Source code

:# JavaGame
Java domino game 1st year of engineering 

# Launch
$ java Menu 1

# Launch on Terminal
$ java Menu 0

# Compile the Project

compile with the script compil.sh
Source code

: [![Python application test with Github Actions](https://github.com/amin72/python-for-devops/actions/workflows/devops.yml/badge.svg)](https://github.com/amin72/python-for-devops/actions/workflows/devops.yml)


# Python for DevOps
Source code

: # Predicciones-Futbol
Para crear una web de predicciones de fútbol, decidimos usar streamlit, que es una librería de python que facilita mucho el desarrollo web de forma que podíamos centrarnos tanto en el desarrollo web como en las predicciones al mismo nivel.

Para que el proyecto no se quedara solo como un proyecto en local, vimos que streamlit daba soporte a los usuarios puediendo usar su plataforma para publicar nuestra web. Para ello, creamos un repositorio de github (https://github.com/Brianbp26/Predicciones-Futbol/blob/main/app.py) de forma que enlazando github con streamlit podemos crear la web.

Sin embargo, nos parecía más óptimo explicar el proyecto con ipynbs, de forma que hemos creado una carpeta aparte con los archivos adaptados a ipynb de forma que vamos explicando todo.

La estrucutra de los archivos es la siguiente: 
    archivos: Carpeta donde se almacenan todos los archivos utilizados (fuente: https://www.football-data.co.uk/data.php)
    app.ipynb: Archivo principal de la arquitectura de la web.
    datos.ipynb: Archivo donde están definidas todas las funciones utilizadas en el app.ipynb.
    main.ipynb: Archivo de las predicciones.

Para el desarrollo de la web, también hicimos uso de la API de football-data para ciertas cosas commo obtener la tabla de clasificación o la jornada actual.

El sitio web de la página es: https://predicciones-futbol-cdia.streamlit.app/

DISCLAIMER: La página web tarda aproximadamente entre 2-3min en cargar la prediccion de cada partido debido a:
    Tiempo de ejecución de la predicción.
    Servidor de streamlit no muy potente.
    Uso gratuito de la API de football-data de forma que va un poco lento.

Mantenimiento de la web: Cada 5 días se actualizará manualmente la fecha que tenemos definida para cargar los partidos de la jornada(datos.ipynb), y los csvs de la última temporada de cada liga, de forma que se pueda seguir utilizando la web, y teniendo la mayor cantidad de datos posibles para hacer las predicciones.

TASK TO COMPLETE. Across the material, how many lines contain the word "data"? Only the number is wanted.

ANSWER. 3